Zakir Majidov () (26 June 1956 – 6 August 1992), National Hero of Azerbaijan, was born June 26, 1956 in the Hasanabad village of the Neftchala Rayon of Azerbaijan.

Education and professional service
In 1974, Zakir entered the High Military Aviation School in the Sasovo city of the Ryazan Oblast of Russia. In 1977, he graduated from the same school and received the rank of lieutenant. In 1978, he worked as a mechanic at the Baku airline division. In 1979, he worked in the summer flights on the AN-2 plane at the Zabrat airline division. In 1980, he was appointed a commander of the AN-2 plane at the Zabrat airline division. The young lieutenant had worked in this company for seven years. In 1984, to increase qualifications, he passed the course of six months development for MI-2 helicopter at the Kremenchug Pilots School of Ukraine.
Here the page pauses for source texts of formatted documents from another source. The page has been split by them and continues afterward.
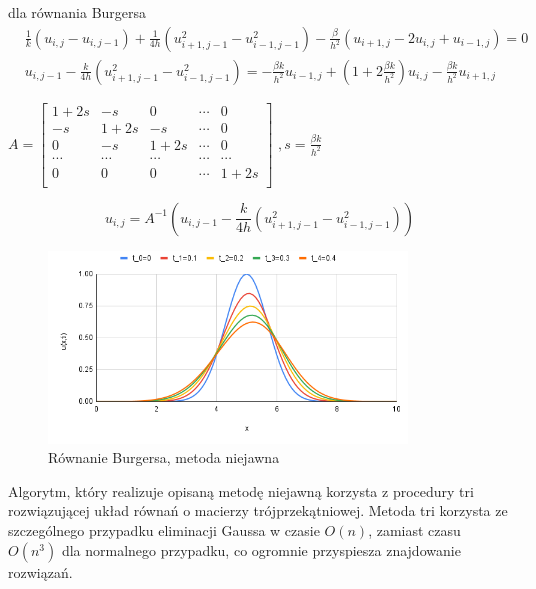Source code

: \documentclass[a4paper,12pt]{article}
\begin{document}
	dla równania Burgersa
	\begin{equation}
		\begin{split}
			& \frac{1}{k}(u_{i,j}-u_{i,j-1})+\frac{1}{4h}(u_{i+1,j-1}^{2}-u_{i-1,j-1}^{2})-\frac{\beta}{h^{2}}(u_{i+1,j}-2u_{i,j}+u_{i-1,j})=0\\
			& u_{i,j-1}-\frac{k}{4h}(u_{i+1,j-1}^{2}-u_{i-1,j-1}^{2})=-\frac{\beta k}{h^{2}}u_{i-1,j}+(1+2\frac{\beta k}{h^{2}})u_{i,j}-\frac{\beta k}{h^{2}}u_{i+1,j}
		\end{split}
	\end{equation}
	\begin{center}
		$A=
		\begin{bmatrix}
			1+2s & -s & 0 & \cdots & 0\\
			-s & 1+2s & -s & \cdots & 0\\
			0 & -s & 1+2s & \cdots & 0\\
			\cdots & \cdots & \cdots & \cdots & \cdots\\
			0 & 0 & 0 & \cdots & 1+2s\\
		\end{bmatrix}$
		$,s=\frac{\beta k}{h^{2}}$
	\end{center}
	\begin{equation}
		u_{i,j}=A^{-1}(u_{i,j-1}-\frac{k}{4h}(u_{i+1,j-1}^{2}-u_{i-1,j-1}^{2}))
	\end{equation}
	\begin{figure}[h]
		\caption{Równanie Burgersa, metoda niejawna}
		\centering
		\includegraphics[width=0.85\textwidth]{rys/9.png}
	\end{figure}
	\newline
	Algorytm, który realizuje opisaną metodę niejawną korzysta z procedury tri rozwiązującej układ równań o macierzy trójprzekątniowej. Metoda tri korzysta ze szczególnego przypadku eliminacji Gaussa w czasie $O(n)$, zamiast czasu $O(n^3)$ dla normalnego przypadku, co ogromnie przyspiesza znajdowanie rozwiązań.
	\newpage
	
\end{document}

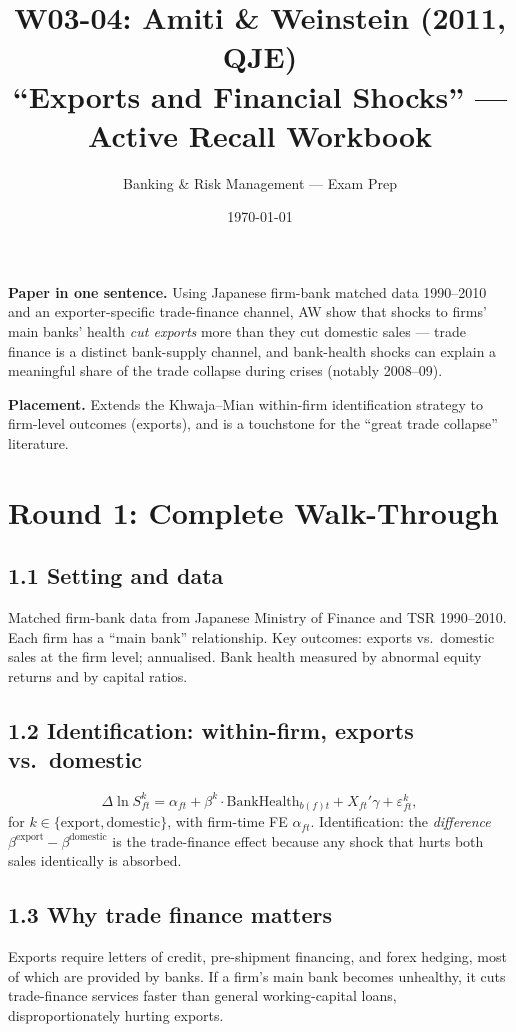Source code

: \documentclass[11pt]{article}
\title{W03-04: Amiti \& Weinstein (2011, QJE) \\
\large ``Exports and Financial Shocks'' --- Active Recall Workbook}
\author{Banking \& Risk Management --- Exam Prep}
\date{\today}
\begin{document}
\maketitle

\begin{keybox}
\textbf{Paper in one sentence.} Using Japanese firm-bank matched data 1990--2010 and an exporter-specific trade-finance channel, AW show that shocks to firms' main banks' health \emph{cut exports} more than they cut domestic sales --- trade finance is a distinct bank-supply channel, and bank-health shocks can explain a meaningful share of the trade collapse during crises (notably 2008--09).

\textbf{Placement.} Extends the Khwaja--Mian within-firm identification strategy to firm-level outcomes (exports), and is a touchstone for the ``great trade collapse'' literature.
\end{keybox}

\section*{Round 1: Complete Walk-Through}

\subsection*{1.1 Setting and data}
Matched firm-bank data from Japanese Ministry of Finance and TSR 1990--2010. Each firm has a ``main bank'' relationship. Key outcomes: exports vs.\ domestic sales at the firm level; annualised. Bank health measured by abnormal equity returns and by capital ratios.

\subsection*{1.2 Identification: within-firm, exports vs.\ domestic}
\[
\Delta \ln S^k_{ft}=\alpha_{ft}+\beta^k\cdot\text{BankHealth}_{b(f)t}+X_{ft}'\gamma+\varepsilon_{ft}^k,
\]
for $k\in\{\text{export},\text{domestic}\}$, with firm-time FE $\alpha_{ft}$. Identification: the \emph{difference} $\beta^{\text{export}}-\beta^{\text{domestic}}$ is the trade-finance effect because any shock that hurts both sales identically is absorbed.

\subsection*{1.3 Why trade finance matters}
Exports require letters of credit, pre-shipment financing, and forex hedging, most of which are provided by banks. If a firm's main bank becomes unhealthy, it cuts trade-finance services faster than general working-capital loans, disproportionately hurting exports.
\end{document}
Finally, in 1985, he was appointed commander of crew of the MI-2 helicopter.

Death
In February, 1992, Zakir Majidov was appointed commander one of the MI-24 helicopters in the military aviation section in the Gala settlement of the Baku. He participated in the many battles with the same helicopter in Nagorno-Karabakh War. On August 6, 1992, Zakir Majidov flew three times with together crew and successfully accomplished combat missions on the direction of the Kasapet height. He has got combat order for fourth time but it was his last flight. The crew of MI-24 helicopter, 36 year old chief commander Zakir Majidov, 22 year old pilot operator Ruslan Polovinko and 19 year old well-aimed sniper Javanshir Rahimov were killed by missile strike.

Family
He married in November 1991. His son, Fuad, was born after three months his death.

Awards
He was posthumously awarded the title of the National Hero of Azerbaijan on 14 September 1992, by the decree №204 of the President of Azerbaijan Republic.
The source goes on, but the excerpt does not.